- **Work task**
What lines below hold the string "HTML"? Copy them all.
▼▼▼
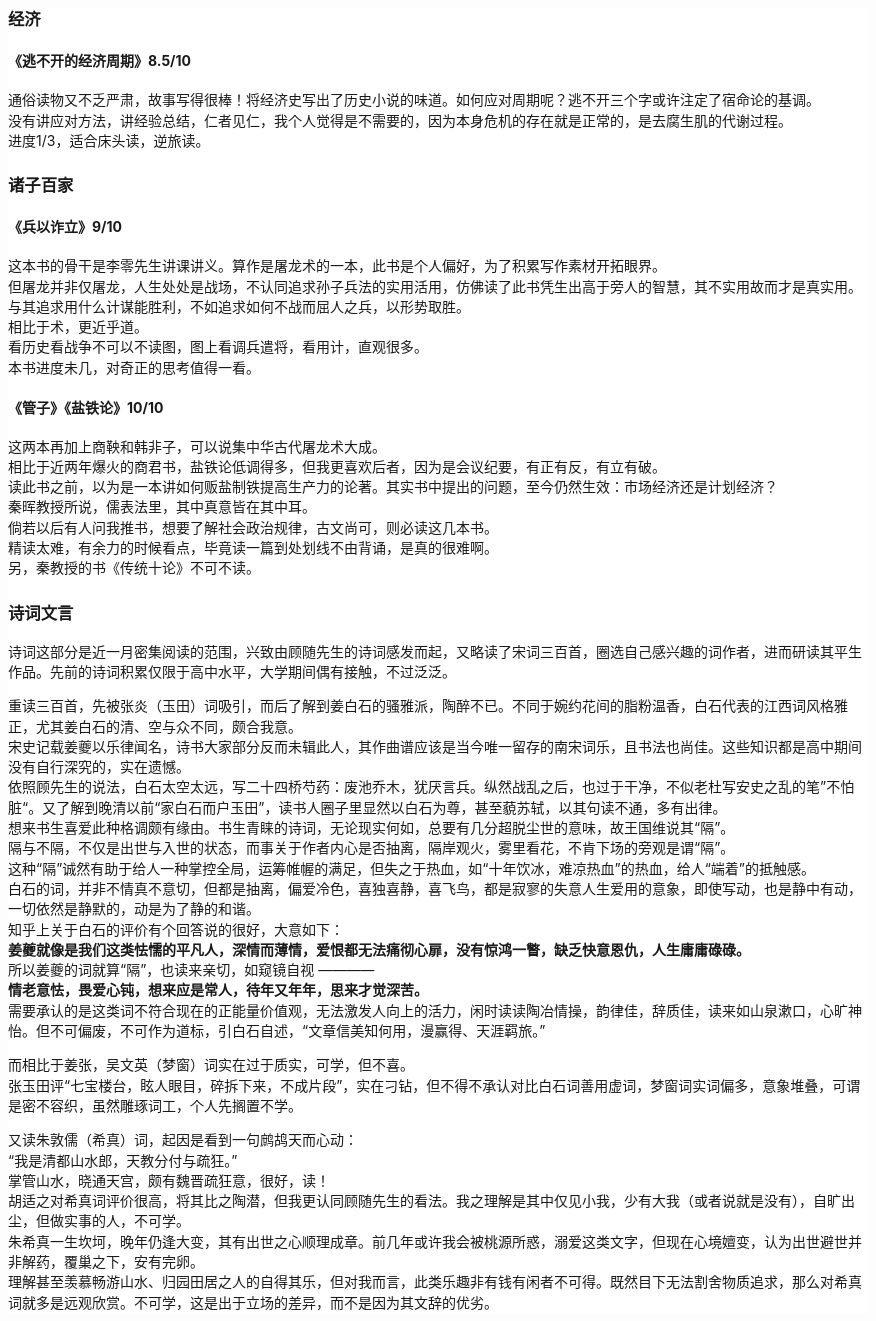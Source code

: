 ### 经济
#### 《逃不开的经济周期》8.5/10
通俗读物又不乏严肃，故事写得很棒！将经济史写出了历史小说的味道。如何应对周期呢？逃不开三个字或许注定了宿命论的基调。  
没有讲应对方法，讲经验总结，仁者见仁，我个人觉得是不需要的，因为本身危机的存在就是正常的，是去腐生肌的代谢过程。  
进度1/3，适合床头读，逆旅读。

### 诸子百家
#### 《兵以诈立》9/10
这本书的骨干是李零先生讲课讲义。算作是屠龙术的一本，此书是个人偏好，为了积累写作素材开拓眼界。  
但屠龙并非仅屠龙，人生处处是战场，不认同追求孙子兵法的实用活用，仿佛读了此书凭生出高于旁人的智慧，其不实用故而才是真实用。与其追求用什么计谋能胜利，不如追求如何不战而屈人之兵，以形势取胜。  
相比于术，更近乎道。  
看历史看战争不可以不读图，图上看调兵遣将，看用计，直观很多。  
本书进度未几，对奇正的思考值得一看。  

#### 《管子》《盐铁论》10/10
这两本再加上商鞅和韩非子，可以说集中华古代屠龙术大成。  
相比于近两年爆火的商君书，盐铁论低调得多，但我更喜欢后者，因为是会议纪要，有正有反，有立有破。  
读此书之前，以为是一本讲如何贩盐制铁提高生产力的论著。其实书中提出的问题，至今仍然生效：市场经济还是计划经济？  
秦晖教授所说，儒表法里，其中真意皆在其中耳。  
倘若以后有人问我推书，想要了解社会政治规律，古文尚可，则必读这几本书。  
精读太难，有余力的时候看点，毕竟读一篇到处划线不由背诵，是真的很难啊。  
另，秦教授的书《传统十论》不可不读。  

### 诗词文言
诗词这部分是近一月密集阅读的范围，兴致由顾随先生的诗词感发而起，又略读了宋词三百首，圈选自己感兴趣的词作者，进而研读其平生作品。先前的诗词积累仅限于高中水平，大学期间偶有接触，不过泛泛。  

重读三百首，先被张炎（玉田）词吸引，而后了解到姜白石的骚雅派，陶醉不已。不同于婉约花间的脂粉温香，白石代表的江西词风格雅正，尤其姜白石的清、空与众不同，颇合我意。  
宋史记载姜夔以乐律闻名，诗书大家部分反而未辑此人，其作曲谱应该是当今唯一留存的南宋词乐，且书法也尚佳。这些知识都是高中期间没有自行深究的，实在遗憾。  
依照顾先生的说法，白石太空太远，写二十四桥芍药：废池乔木，犹厌言兵。纵然战乱之后，也过于干净，不似老杜写安史之乱的笔”不怕脏“。又了解到晚清以前“家白石而户玉田”，读书人圈子里显然以白石为尊，甚至藐苏轼，以其句读不通，多有出律。  
想来书生喜爱此种格调颇有缘由。书生青睐的诗词，无论现实何如，总要有几分超脱尘世的意味，故王国维说其“隔”。    
隔与不隔，不仅是出世与入世的状态，而事关于作者内心是否抽离，隔岸观火，雾里看花，不肯下场的旁观是谓“隔”。     
这种“隔”诚然有助于给人一种掌控全局，运筹帷幄的满足，但失之于热血，如“十年饮冰，难凉热血”的热血，给人“端着”的抵触感。  
白石的词，并非不情真不意切，但都是抽离，偏爱冷色，喜独喜静，喜飞鸟，都是寂寥的失意人生爱用的意象，即使写动，也是静中有动，一切依然是静默的，动是为了静的和谐。  
知乎上关于白石的评价有个回答说的很好，大意如下：   
**姜夔就像是我们这类怯懦的平凡人，深情而薄情，爱恨都无法痛彻心扉，没有惊鸿一瞥，缺乏快意恩仇，人生庸庸碌碌。**   
所以姜夔的词就算“隔”，也读来亲切，如窥镜自视 ————  
**情老意怯，畏爱心钝，想来应是常人，待年又年年，思来才觉深苦。**   
需要承认的是这类词不符合现在的正能量价值观，无法激发人向上的活力，闲时读读陶冶情操，韵律佳，辞质佳，读来如山泉漱口，心旷神怡。但不可偏废，不可作为道标，引白石自述，“文章信美知何用，漫赢得、天涯羁旅。”    

而相比于姜张，吴文英（梦窗）词实在过于质实，可学，但不喜。    
张玉田评“七宝楼台，眩人眼目，碎拆下来，不成片段”，实在刁钻，但不得不承认对比白石词善用虚词，梦窗词实词偏多，意象堆叠，可谓是密不容织，虽然雕琢词工，个人先搁置不学。   

又读朱敦儒（希真）词，起因是看到一句鹧鸪天而心动：  
“我是清都山水郎，天教分付与疏狂。”  
掌管山水，晓通天宫，颇有魏晋疏狂意，很好，读！  
胡适之对希真词评价很高，将其比之陶潜，但我更认同顾随先生的看法。我之理解是其中仅见小我，少有大我（或者说就是没有），自旷出尘，但做实事的人，不可学。  
朱希真一生坎坷，晚年仍逢大变，其有出世之心顺理成章。前几年或许我会被桃源所惑，溺爱这类文字，但现在心境嬗变，认为出世避世并非解药，覆巢之下，安有完卵。  
理解甚至羡慕畅游山水、归园田居之人的自得其乐，但对我而言，此类乐趣非有钱有闲者不可得。既然目下无法割舍物质追求，那么对希真词就多是远观欣赏。不可学，这是出于立场的差异，而不是因为其文辞的优劣。  
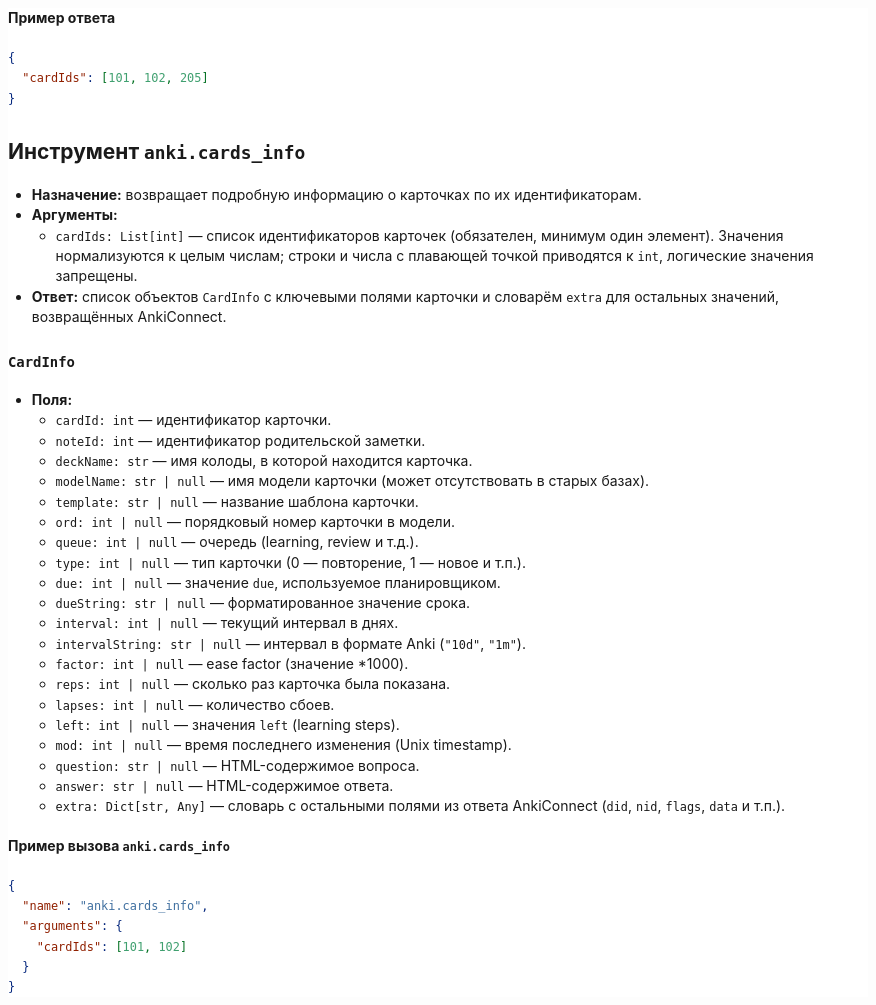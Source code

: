 #### Пример ответа

```json
{
  "cardIds": [101, 102, 205]
}
```

## Инструмент `anki.cards_info`

- **Назначение:** возвращает подробную информацию о карточках по их идентификаторам.
- **Аргументы:**
  - `cardIds: List[int]` — список идентификаторов карточек (обязателен, минимум один элемент). Значения нормализуются к целым числам; строки и числа с плавающей точкой приводятся к `int`, логические значения запрещены.
- **Ответ:** список объектов `CardInfo` с ключевыми полями карточки и словарём `extra` для остальных значений, возвращённых AnkiConnect.

### `CardInfo`

- **Поля:**
  - `cardId: int` — идентификатор карточки.
  - `noteId: int` — идентификатор родительской заметки.
  - `deckName: str` — имя колоды, в которой находится карточка.
  - `modelName: str | null` — имя модели карточки (может отсутствовать в старых базах).
  - `template: str | null` — название шаблона карточки.
  - `ord: int | null` — порядковый номер карточки в модели.
  - `queue: int | null` — очередь (learning, review и т.д.).
  - `type: int | null` — тип карточки (0 — повторение, 1 — новое и т.п.).
  - `due: int | null` — значение `due`, используемое планировщиком.
  - `dueString: str | null` — форматированное значение срока.
  - `interval: int | null` — текущий интервал в днях.
  - `intervalString: str | null` — интервал в формате Anki (`"10d"`, `"1m"`).
  - `factor: int | null` — ease factor (значение *1000).
  - `reps: int | null` — сколько раз карточка была показана.
  - `lapses: int | null` — количество сбоев.
  - `left: int | null` — значения `left` (learning steps).
  - `mod: int | null` — время последнего изменения (Unix timestamp).
  - `question: str | null` — HTML-содержимое вопроса.
  - `answer: str | null` — HTML-содержимое ответа.
  - `extra: Dict[str, Any]` — словарь с остальными полями из ответа AnkiConnect (`did`, `nid`, `flags`, `data` и т.п.).

#### Пример вызова `anki.cards_info`

```json
{
  "name": "anki.cards_info",
  "arguments": {
    "cardIds": [101, 102]
  }
}
```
▲▲▲
- **Response box**
  - `question: str | null` — HTML-содержимое вопроса.
  - `answer: str | null` — HTML-содержимое ответа.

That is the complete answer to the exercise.